Cheese jottings: Etivaz, Switzerland

It’s Swiss cheese, but not as you know it...




Ahh, cowbells. This is the sound that I woke to every morning of my all-too-brief visit to the Swiss Alps earlier this summer. I’m not sure why (something to do with typically underwhelming British summers?) but my internal holiday compass points me due south – usually in the direction of the Med – when the warmer months roll around. Seems I’ve really been missing out. There are those cowbells, there are blissful walks in high-altitude wildflower meadows… and cheese.


Alpine cheeses such as Comté and Gruyère are very much my bag, but I’d never tasted Etivaz. In a way, that’s a good thing because there is no match for tasting such a traditionally made, location-specific cheese on its home turf.


Production centres around the tiny hamlet of Etivaz in the Vaud canton. I suspect I’m right in saying that the name may be derived from ‘summer’ (l’été). The cheese, true to its name, is only made between 10 May and 10 October, and Etivaz (the cheese) is deeply rooted to a specific place, as well as a specific timeframe.



These high pastures are ski country come wintertime – glitzy Gstaad is just a few miles from Etivaz – but in summer, the slopes, lush with wildflowers and grasses, are the warm-weather home of herds of dairy cattle. After spending the snowy winters in the protected relative warmth of the valleys, they are brought up here when the weather is warm enough to graze all summer long, in an ancient system known as alpage, a form of what’s called vertical transhumance. (In 2019, incidentally, transhumance was inscribed on the Representative List of the Intangible Cultural Heritage of Humanity.) So Etivaz is both an Alpine cheese and a cheese d’alpage.

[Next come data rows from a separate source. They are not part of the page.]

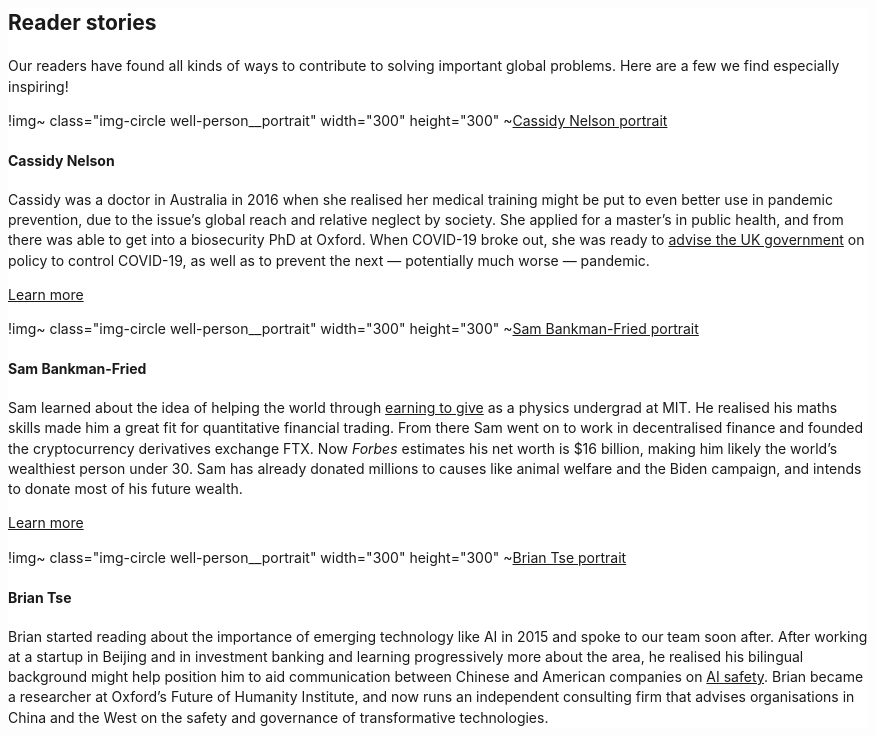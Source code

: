 </li>

</ul>

## Reader stories

Our readers have found all kinds of ways to contribute to solving important global problems. Here are a few we find especially inspiring!

<aside class="well well-person pull-right clearfix align-center bg-white border  padding-top-small padding-bottom-small">

!img~ class="img-circle well-person__portrait" width="300" height="300" ~[Cassidy Nelson portrait](https://80000hours.org/wp-content/uploads/2019/07/cassidy_exemplar-1024x1024.jpg)

<h4 class="no-margin-top">Cassidy Nelson</h4>

Cassidy was a doctor in Australia in 2016 when she realised her medical training might be put to even better use in pandemic prevention, due to the issue’s global reach and relative neglect by society. She applied for a master’s in public health, and from there was able to get into a biosecurity PhD at Oxford. When COVID-19 broke out, she was ready to [advise the UK government](https://80000hours.org/podcast/episodes/cassidy-nelson-12-ways-to-stop-pandemics/) on policy to control COVID-19, as well as to prevent the next — potentially much worse — pandemic.

<a href="/stories/cassidy-nelson/" class="btn btn-tertiary">Learn more</a>

</aside>

<aside class="well well-person pull-right clearfix align-center bg-white border  padding-top-small padding-bottom-small">

!img~ class="img-circle well-person__portrait" width="300" height="300" ~[Sam Bankman-Fried portrait](https://80000hours.org/wp-content/uploads/2021/07/sam-bf-4-e1626712160630.jpg)

<h4 class="no-margin-top">Sam Bankman-Fried</h4>

Sam learned about the idea of helping the world through [earning to give](https://80000hours.org/articles/earning-to-give/) as a physics undergrad at MIT. He realised his maths skills made him a great fit for quantitative financial trading. From there Sam went on to work in decentralised finance and founded the cryptocurrency derivatives exchange FTX. Now _Forbes_ estimates his net worth is $16 billion, making him likely the world’s wealthiest person under 30. Sam has already donated millions to causes like animal welfare and the Biden campaign, and intends to donate most of his future wealth.

<a href="/stories/sam-bankman-fried/" class="btn btn-tertiary">Learn more</a>

</aside>

<aside class="well well-person pull-right clearfix align-center bg-white border  padding-top-small padding-bottom-small">

!img~ class="img-circle well-person__portrait" width="300" height="300" ~[Brian Tse portrait](https://80000hours.org/wp-content/uploads/2021/07/brian-larger-e1626692548902-1024x1024.jpeg)

<h4 class="no-margin-top">Brian Tse</h4>

Brian started reading about the importance of emerging technology like AI in 2015 and spoke to our team soon after. After working at a startup in Beijing and in investment banking and learning progressively more about the area, he realised his bilingual background might help position him to aid communication between Chinese and American companies on [AI safety](https://80000hours.org/problem-profiles/positively-shaping-artificial-intelligence/). Brian became a researcher at Oxford’s Future of Humanity Institute, and now runs an independent consulting firm that advises organisations in China and the West on the safety and governance of transformative technologies.
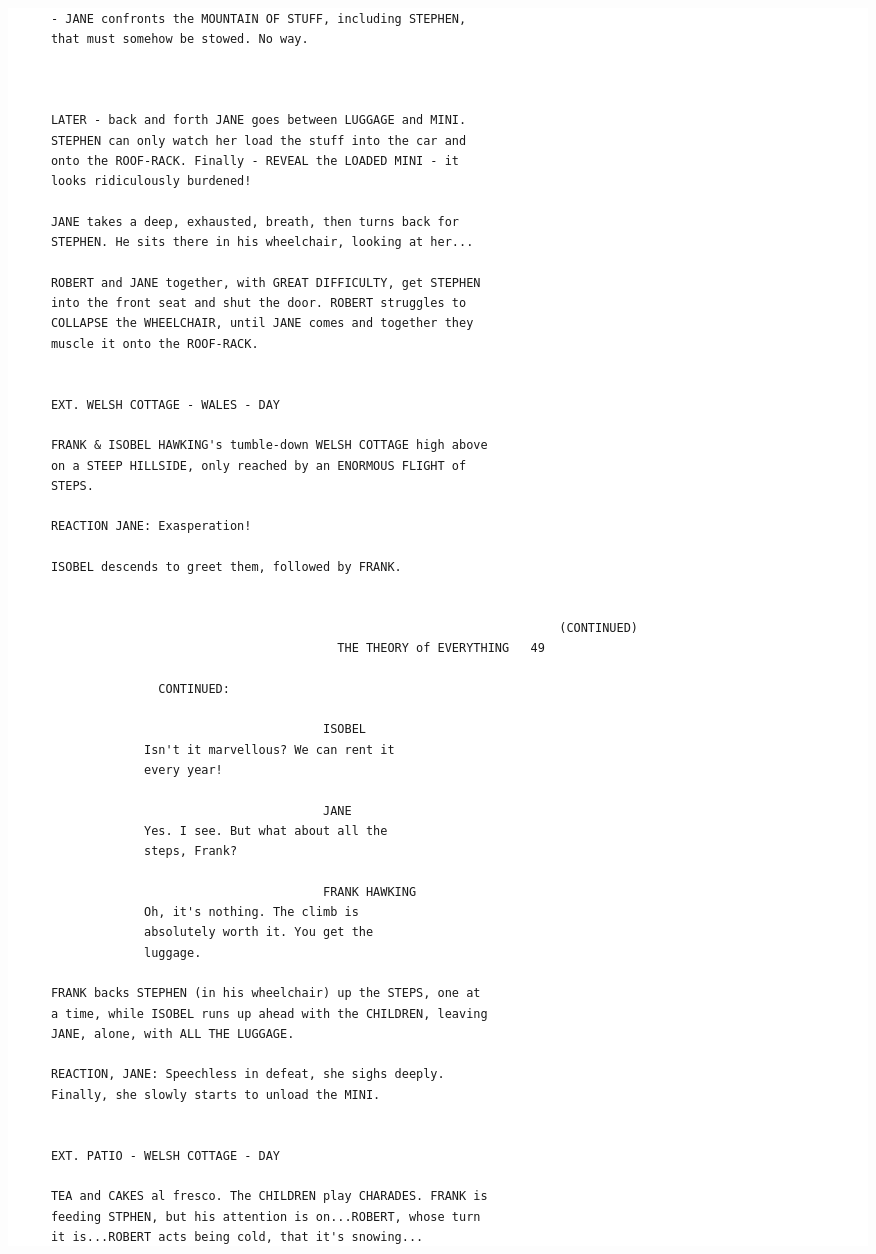           - JANE confronts the MOUNTAIN OF STUFF, including STEPHEN,
          that must somehow be stowed. No way.
                         
                         
                         
          LATER - back and forth JANE goes between LUGGAGE and MINI.
          STEPHEN can only watch her load the stuff into the car and
          onto the ROOF-RACK. Finally - REVEAL the LOADED MINI - it
          looks ridiculously burdened!
                         
          JANE takes a deep, exhausted, breath, then turns back for
          STEPHEN. He sits there in his wheelchair, looking at her...
                         
          ROBERT and JANE together, with GREAT DIFFICULTY, get STEPHEN
          into the front seat and shut the door. ROBERT struggles to
          COLLAPSE the WHEELCHAIR, until JANE comes and together they
          muscle it onto the ROOF-RACK.
                         
                         
          EXT. WELSH COTTAGE - WALES - DAY
                         
          FRANK & ISOBEL HAWKING's tumble-down WELSH COTTAGE high above
          on a STEEP HILLSIDE, only reached by an ENORMOUS FLIGHT of
          STEPS.
                         
          REACTION JANE: Exasperation!
                         
          ISOBEL descends to greet them, followed by FRANK.
                         
                         
                                                                                 (CONTINUED)
                                                  THE THEORY of EVERYTHING   49
                         
                         CONTINUED:
                         
                                                ISOBEL
                       Isn't it marvellous? We can rent it
                       every year!
                         
                                                JANE
                       Yes. I see. But what about all the
                       steps, Frank?
                         
                                                FRANK HAWKING
                       Oh, it's nothing. The climb is
                       absolutely worth it. You get the
                       luggage.
                         
          FRANK backs STEPHEN (in his wheelchair) up the STEPS, one at
          a time, while ISOBEL runs up ahead with the CHILDREN, leaving
          JANE, alone, with ALL THE LUGGAGE.
                         
          REACTION, JANE: Speechless in defeat, she sighs deeply.
          Finally, she slowly starts to unload the MINI.
                         
                         
          EXT. PATIO - WELSH COTTAGE - DAY
                         
          TEA and CAKES al fresco. The CHILDREN play CHARADES. FRANK is
          feeding STPHEN, but his attention is on...ROBERT, whose turn
          it is...ROBERT acts being cold, that it's snowing...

Etivaz is sometimes called ‘the grandfather of Gruyère’. Essentially, it’s made the way that Gruyère was made decades or even centuries ago. Back in the 1930s, a small group of local farmers turned their back on larger-scale Gruyère production, believing that the quality was being compromised.


These cheese rebels united to form the l’Etivaz cooperative, which now has about 71 members and they have been making Etivaz cheese the ‘old way’ since 1932. That means strictly local, using unpasteurised milk that has travelled minimal distance from milking parlour to dairy. The previous day’s soured whey is used to initiate fermentation and the curds are heated in copper cauldrons over a wood fire.

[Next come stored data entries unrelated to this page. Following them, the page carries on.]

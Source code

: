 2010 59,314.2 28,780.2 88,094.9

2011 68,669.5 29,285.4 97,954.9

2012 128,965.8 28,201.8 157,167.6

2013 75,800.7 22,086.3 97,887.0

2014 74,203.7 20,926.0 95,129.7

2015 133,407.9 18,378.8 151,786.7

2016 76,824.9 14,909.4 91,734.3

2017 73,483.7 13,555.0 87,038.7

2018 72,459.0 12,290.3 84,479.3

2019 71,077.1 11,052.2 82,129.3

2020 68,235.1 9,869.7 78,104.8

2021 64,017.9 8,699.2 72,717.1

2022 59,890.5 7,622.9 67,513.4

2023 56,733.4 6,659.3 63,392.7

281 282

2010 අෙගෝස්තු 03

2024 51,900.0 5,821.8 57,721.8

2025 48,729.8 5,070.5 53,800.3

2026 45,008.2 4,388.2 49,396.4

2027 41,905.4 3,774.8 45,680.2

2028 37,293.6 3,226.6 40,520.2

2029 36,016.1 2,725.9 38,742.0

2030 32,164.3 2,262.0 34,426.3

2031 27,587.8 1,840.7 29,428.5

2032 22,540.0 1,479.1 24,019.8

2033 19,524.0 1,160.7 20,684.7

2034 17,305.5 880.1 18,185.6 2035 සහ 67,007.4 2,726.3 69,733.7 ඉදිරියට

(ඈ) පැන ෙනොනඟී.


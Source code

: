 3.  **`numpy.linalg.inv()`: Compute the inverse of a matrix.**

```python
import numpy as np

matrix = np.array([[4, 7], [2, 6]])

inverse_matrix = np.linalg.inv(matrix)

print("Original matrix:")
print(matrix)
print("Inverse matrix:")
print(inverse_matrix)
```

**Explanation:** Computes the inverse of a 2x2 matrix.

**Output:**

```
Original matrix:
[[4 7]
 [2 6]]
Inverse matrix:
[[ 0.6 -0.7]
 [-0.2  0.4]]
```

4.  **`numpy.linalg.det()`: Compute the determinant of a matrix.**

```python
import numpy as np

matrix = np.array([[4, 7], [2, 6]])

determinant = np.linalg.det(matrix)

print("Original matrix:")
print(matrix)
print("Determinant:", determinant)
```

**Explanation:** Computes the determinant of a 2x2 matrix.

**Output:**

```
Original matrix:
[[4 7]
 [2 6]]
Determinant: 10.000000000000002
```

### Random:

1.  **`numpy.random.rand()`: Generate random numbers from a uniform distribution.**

The cheeses are made by hand, in tiny amounts. Each dairy has its own specific microbes that give the cheese a distinctive taste. Add that to the evolving range of grasses and wildflowers on which the dairy cattle dine, and you have a cheese that encapsulates a specific time and place, rendered edible.


We bought our cheese from this gorgeous little kiosk; you just choose what you want and leave your Swiss francs in the honesty box. The makers, in this case Henri-Daniel and Aimée Raynaud, leave little hand-written notes about when and how the cheeses were made. Give me a kiosk like this over a fancy food hall any day. As well as the princely Etivaz, they sell another cheese called Sérac, made from whey (in a style similar to ricotta) and as young and fresh as an Alpine daisy.


So, what does Etivaz taste like? Intense. Savoury. Lots of umami. It has a subtle caramelly sweetness and a satisfying grassiness with an underlying nuttiness. I detected a slight smoky edge too, but that may have been pure fancy on my part. Etivaz is a relatively rare treat, although it is available in the UK (the excellent Courtyard Dairy is a stockist). If you can find it, pounce on it and savour it slowly. Better yet, come to the Vaud and seek it out here, to the music of cowbells.